When you walk into the Nunatta Sunakkutaangit Museum today—housed now in a restored Hudson Bay warehouse moved in 1984 to Iqaluit from the satellite community of Apex and opened the following year—you’ll see a photo of the carving “Woman Giving Birth Assisted By Another Person,” just as it looked in the liquor warehouse in 1974.
The carving, by Kimmirut artist Elijah Michael, remains on display as part of the museum’s permanent collection. From the late ‘60s, the piece bears no exact date, but it does have Michael’s “E number” (identification tags assigned to Inuit by the federal government in the ’40s and used into the early ’70s) etched into the bottom. On the mother’s head rests a crown of eider feathers—a material that’s less common in a collection filled with works in soapstone and ivory.
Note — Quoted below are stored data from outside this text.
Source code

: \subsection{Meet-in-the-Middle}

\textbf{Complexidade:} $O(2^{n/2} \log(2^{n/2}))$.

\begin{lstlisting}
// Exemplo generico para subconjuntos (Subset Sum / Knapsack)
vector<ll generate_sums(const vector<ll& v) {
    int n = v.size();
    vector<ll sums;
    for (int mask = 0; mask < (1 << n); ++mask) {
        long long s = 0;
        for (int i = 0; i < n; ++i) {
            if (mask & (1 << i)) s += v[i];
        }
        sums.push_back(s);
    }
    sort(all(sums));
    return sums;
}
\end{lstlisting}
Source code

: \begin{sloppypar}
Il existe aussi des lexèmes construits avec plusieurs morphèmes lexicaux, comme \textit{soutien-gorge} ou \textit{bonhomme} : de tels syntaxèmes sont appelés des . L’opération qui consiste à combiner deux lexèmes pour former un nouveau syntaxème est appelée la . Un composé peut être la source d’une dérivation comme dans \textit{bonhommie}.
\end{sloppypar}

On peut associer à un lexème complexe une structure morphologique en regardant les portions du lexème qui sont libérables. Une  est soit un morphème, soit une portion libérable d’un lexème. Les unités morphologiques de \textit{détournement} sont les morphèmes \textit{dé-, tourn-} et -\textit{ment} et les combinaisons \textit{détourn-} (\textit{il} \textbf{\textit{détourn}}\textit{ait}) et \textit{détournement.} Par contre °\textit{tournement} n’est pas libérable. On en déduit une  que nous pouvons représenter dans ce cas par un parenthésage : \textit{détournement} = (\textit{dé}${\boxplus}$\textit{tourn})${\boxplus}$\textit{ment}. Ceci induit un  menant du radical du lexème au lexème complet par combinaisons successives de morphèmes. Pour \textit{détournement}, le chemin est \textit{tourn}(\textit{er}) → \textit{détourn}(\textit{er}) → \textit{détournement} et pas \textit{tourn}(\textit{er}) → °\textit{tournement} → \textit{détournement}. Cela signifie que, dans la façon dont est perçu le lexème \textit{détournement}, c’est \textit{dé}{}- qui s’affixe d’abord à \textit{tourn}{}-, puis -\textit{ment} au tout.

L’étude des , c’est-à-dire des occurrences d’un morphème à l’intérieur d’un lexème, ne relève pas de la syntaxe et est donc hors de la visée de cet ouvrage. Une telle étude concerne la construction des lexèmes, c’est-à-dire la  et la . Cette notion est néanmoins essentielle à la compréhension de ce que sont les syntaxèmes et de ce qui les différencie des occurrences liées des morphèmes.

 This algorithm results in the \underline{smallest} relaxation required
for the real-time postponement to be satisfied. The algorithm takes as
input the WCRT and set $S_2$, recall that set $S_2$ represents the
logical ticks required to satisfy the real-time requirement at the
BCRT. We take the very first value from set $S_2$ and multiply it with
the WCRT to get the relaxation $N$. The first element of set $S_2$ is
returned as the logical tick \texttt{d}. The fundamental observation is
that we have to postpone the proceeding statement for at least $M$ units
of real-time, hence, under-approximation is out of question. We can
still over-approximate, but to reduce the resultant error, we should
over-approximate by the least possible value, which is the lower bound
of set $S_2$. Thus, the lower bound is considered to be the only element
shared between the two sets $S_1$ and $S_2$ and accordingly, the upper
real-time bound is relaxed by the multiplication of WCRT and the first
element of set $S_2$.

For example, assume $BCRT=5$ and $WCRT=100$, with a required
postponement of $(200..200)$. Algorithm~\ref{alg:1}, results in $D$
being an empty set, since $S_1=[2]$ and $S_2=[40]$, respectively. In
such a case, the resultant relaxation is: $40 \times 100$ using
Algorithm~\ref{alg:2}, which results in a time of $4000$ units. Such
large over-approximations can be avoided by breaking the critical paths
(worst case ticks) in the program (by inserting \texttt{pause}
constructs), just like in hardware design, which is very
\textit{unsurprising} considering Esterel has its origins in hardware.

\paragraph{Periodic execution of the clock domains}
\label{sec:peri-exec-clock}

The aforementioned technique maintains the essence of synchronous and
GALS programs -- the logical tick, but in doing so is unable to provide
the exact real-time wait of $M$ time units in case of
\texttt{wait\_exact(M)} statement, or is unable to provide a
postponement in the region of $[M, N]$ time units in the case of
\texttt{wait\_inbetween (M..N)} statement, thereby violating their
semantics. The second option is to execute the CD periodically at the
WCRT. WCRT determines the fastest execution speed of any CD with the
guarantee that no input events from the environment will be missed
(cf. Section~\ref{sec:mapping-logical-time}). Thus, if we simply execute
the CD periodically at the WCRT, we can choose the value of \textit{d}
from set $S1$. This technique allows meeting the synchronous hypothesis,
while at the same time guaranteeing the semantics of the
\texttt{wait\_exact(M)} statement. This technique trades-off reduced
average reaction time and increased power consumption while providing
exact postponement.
In a filing cabinet, a paper note connected to the heavy carving (it’s over a foot tall) shares a discourse about the naming of the child being born. In handwritten English translated from syllabics, the yellowed card reads: “My daughter-in-law is giving birth to a baby. His name is Ooshoolingmi the one with a penis (or one with fat) what are you going to call it?” It’s not clear from the card if the correspondence is fictional, or if the woman giving birth is the daughter-in-law of the carver or of the midwife—but the response from the mother is that the child’s name will be “the one with the mittens.”
It’s stories like these—scribbled down on spare paper—that the new Nunatta Sunakkutaangit curator Jessica Kotierk is looking to preserve. With an educational background in collections management and conservation, the young Inuk woman has plans to care for Nunavut’s stories by digitizing the museum’s paper archives and sharing its pieces through social media.
“A lot of this is handwritten notes that people have been adding to, or interviews. It’s all there, but it’s not easily or quickly searchable,” she says over a steaming cup of Red Rose tea in the museum’s cozy upstairs exhibit space.
“Woman Giving Birth Assisted By Another Person” is at the museum on permanent loan from the Government of the Northwest Territories (the piece predates separation). When the museum received the carving, Iqaluit was still called Frobisher Bay, and museum records say the stone is from Lake Harbour—now Kimmirut.
With much of Nunavut’s archival works housed now at the Winnipeg Art Gallery and the Canadian Museum of Nature, and formerly at the Prince of Wales Northern Heritage Centre in NWT, what space that the territory does have in the little red-and-white waterfront museum becomes all the more important.
“My hope is that people come in and use what we have, use it to get knowledge and ask questions and realize things about the past and compare it to things happening now,” Kotierk says. “By nature it’s good when you can do that in your own community. You want to think and talk about Iqaluit? Let’s do that here in Iqaluit.”